:: Task statement ::
Please set down the entries below once more, exactly.

(Records from a data source)
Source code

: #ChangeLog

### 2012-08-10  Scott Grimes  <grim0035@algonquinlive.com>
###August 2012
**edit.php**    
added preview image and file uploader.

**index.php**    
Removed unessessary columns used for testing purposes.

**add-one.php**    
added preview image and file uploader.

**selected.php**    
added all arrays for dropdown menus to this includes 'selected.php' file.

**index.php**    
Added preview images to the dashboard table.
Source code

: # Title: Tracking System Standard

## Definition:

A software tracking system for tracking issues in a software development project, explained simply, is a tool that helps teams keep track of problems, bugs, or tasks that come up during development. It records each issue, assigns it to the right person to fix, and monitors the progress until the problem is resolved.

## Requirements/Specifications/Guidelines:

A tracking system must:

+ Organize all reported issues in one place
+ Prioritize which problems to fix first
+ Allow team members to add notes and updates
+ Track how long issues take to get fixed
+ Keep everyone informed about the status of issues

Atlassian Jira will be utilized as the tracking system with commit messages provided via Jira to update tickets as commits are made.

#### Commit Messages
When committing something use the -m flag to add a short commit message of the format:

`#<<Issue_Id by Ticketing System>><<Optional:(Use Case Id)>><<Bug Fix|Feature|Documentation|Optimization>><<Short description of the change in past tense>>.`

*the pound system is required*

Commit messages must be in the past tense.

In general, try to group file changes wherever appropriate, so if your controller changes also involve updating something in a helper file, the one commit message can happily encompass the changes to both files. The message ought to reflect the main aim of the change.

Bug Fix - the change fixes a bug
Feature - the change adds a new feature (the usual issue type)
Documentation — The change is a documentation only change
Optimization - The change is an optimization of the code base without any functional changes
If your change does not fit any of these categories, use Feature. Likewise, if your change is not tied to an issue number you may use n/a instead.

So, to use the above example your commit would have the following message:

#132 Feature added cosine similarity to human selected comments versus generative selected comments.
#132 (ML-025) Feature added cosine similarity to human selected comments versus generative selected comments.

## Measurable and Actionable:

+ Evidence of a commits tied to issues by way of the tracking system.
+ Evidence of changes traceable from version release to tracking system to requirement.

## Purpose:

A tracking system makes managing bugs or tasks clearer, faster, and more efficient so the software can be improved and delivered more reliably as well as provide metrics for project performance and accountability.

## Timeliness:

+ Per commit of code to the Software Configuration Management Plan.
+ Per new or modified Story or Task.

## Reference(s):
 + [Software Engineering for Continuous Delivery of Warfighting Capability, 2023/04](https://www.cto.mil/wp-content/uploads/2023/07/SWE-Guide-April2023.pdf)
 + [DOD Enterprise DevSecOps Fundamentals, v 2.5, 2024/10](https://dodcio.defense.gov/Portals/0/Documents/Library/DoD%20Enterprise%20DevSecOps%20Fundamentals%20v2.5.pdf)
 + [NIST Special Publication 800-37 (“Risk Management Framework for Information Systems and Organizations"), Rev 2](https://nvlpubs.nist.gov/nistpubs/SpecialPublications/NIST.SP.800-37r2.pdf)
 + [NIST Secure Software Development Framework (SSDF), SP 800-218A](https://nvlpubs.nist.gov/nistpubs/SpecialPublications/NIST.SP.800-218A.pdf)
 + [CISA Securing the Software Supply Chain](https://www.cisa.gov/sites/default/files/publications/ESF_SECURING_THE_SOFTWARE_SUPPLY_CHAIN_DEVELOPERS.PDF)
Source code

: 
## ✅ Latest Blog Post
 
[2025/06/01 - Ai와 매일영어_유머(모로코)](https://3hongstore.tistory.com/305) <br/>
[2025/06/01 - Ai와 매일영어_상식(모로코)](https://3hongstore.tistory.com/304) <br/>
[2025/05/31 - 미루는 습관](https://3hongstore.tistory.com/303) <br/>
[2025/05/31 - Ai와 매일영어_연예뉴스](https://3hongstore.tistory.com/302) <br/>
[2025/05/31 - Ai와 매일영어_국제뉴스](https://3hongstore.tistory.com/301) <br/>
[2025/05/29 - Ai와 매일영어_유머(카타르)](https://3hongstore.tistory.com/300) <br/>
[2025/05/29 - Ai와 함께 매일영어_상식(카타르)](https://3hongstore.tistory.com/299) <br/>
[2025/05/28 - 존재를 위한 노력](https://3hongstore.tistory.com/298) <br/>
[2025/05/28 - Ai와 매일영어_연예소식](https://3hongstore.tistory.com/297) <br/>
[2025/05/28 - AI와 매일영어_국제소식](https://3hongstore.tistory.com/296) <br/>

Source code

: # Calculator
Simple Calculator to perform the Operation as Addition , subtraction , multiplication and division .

:: Solution below ::
Source code

: #ChangeLog

### 2012-08-10  Scott Grimes  <grim0035@algonquinlive.com>
###August 2012
**edit.php**    
added preview image and file uploader.

**index.php**    
Removed unessessary columns used for testing purposes.

**add-one.php**    
added preview image and file uploader.

**selected.php**    
added all arrays for dropdown menus to this includes 'selected.php' file.

**index.php**    
Added preview images to the dashboard table.
Source code

: # Title: Tracking System Standard

## Definition:

A software tracking system for tracking issues in a software development project, explained simply, is a tool that helps teams keep track of problems, bugs, or tasks that come up during development. It records each issue, assigns it to the right person to fix, and monitors the progress until the problem is resolved.

## Requirements/Specifications/Guidelines:

A tracking system must:

+ Organize all reported issues in one place
+ Prioritize which problems to fix first
+ Allow team members to add notes and updates
+ Track how long issues take to get fixed
+ Keep everyone informed about the status of issues

Atlassian Jira will be utilized as the tracking system with commit messages provided via Jira to update tickets as commits are made.

#### Commit Messages
When committing something use the -m flag to add a short commit message of the format:

`#<<Issue_Id by Ticketing System>><<Optional:(Use Case Id)>><<Bug Fix|Feature|Documentation|Optimization>><<Short description of the change in past tense>>.`

*the pound system is required*

Commit messages must be in the past tense.

In general, try to group file changes wherever appropriate, so if your controller changes also involve updating something in a helper file, the one commit message can happily encompass the changes to both files. The message ought to reflect the main aim of the change.

Bug Fix - the change fixes a bug
Feature - the change adds a new feature (the usual issue type)
Documentation — The change is a documentation only change
Optimization - The change is an optimization of the code base without any functional changes
If your change does not fit any of these categories, use Feature. Likewise, if your change is not tied to an issue number you may use n/a instead.

So, to use the above example your commit would have the following message:

#132 Feature added cosine similarity to human selected comments versus generative selected comments.
#132 (ML-025) Feature added cosine similarity to human selected comments versus generative selected comments.

## Measurable and Actionable:

+ Evidence of a commits tied to issues by way of the tracking system.
+ Evidence of changes traceable from version release to tracking system to requirement.

## Purpose:

A tracking system makes managing bugs or tasks clearer, faster, and more efficient so the software can be improved and delivered more reliably as well as provide metrics for project performance and accountability.

## Timeliness:

+ Per commit of code to the Software Configuration Management Plan.
+ Per new or modified Story or Task.

## Reference(s):
 + [Software Engineering for Continuous Delivery of Warfighting Capability, 2023/04](https://www.cto.mil/wp-content/uploads/2023/07/SWE-Guide-April2023.pdf)
 + [DOD Enterprise DevSecOps Fundamentals, v 2.5, 2024/10](https://dodcio.defense.gov/Portals/0/Documents/Library/DoD%20Enterprise%20DevSecOps%20Fundamentals%20v2.5.pdf)
 + [NIST Special Publication 800-37 (“Risk Management Framework for Information Systems and Organizations"), Rev 2](https://nvlpubs.nist.gov/nistpubs/SpecialPublications/NIST.SP.800-37r2.pdf)
 + [NIST Secure Software Development Framework (SSDF), SP 800-218A](https://nvlpubs.nist.gov/nistpubs/SpecialPublications/NIST.SP.800-218A.pdf)
 + [CISA Securing the Software Supply Chain](https://www.cisa.gov/sites/default/files/publications/ESF_SECURING_THE_SOFTWARE_SUPPLY_CHAIN_DEVELOPERS.PDF)
Source code

: 
## ✅ Latest Blog Post
 
[2025/06/01 - Ai와 매일영어_유머(모로코)](https://3hongstore.tistory.com/305) <br/>
[2025/06/01 - Ai와 매일영어_상식(모로코)](https://3hongstore.tistory.com/304) <br/>
[2025/05/31 - 미루는 습관](https://3hongstore.tistory.com/303) <br/>
[2025/05/31 - Ai와 매일영어_연예뉴스](https://3hongstore.tistory.com/302) <br/>
[2025/05/31 - Ai와 매일영어_국제뉴스](https://3hongstore.tistory.com/301) <br/>
[2025/05/29 - Ai와 매일영어_유머(카타르)](https://3hongstore.tistory.com/300) <br/>
[2025/05/29 - Ai와 함께 매일영어_상식(카타르)](https://3hongstore.tistory.com/299) <br/>
[2025/05/28 - 존재를 위한 노력](https://3hongstore.tistory.com/298) <br/>
[2025/05/28 - Ai와 매일영어_연예소식](https://3hongstore.tistory.com/297) <br/>
[2025/05/28 - AI와 매일영어_국제소식](https://3hongstore.tistory.com/296) <br/>

Source code

: # Calculator
Simple Calculator to perform the Operation as Addition , subtraction , multiplication and division .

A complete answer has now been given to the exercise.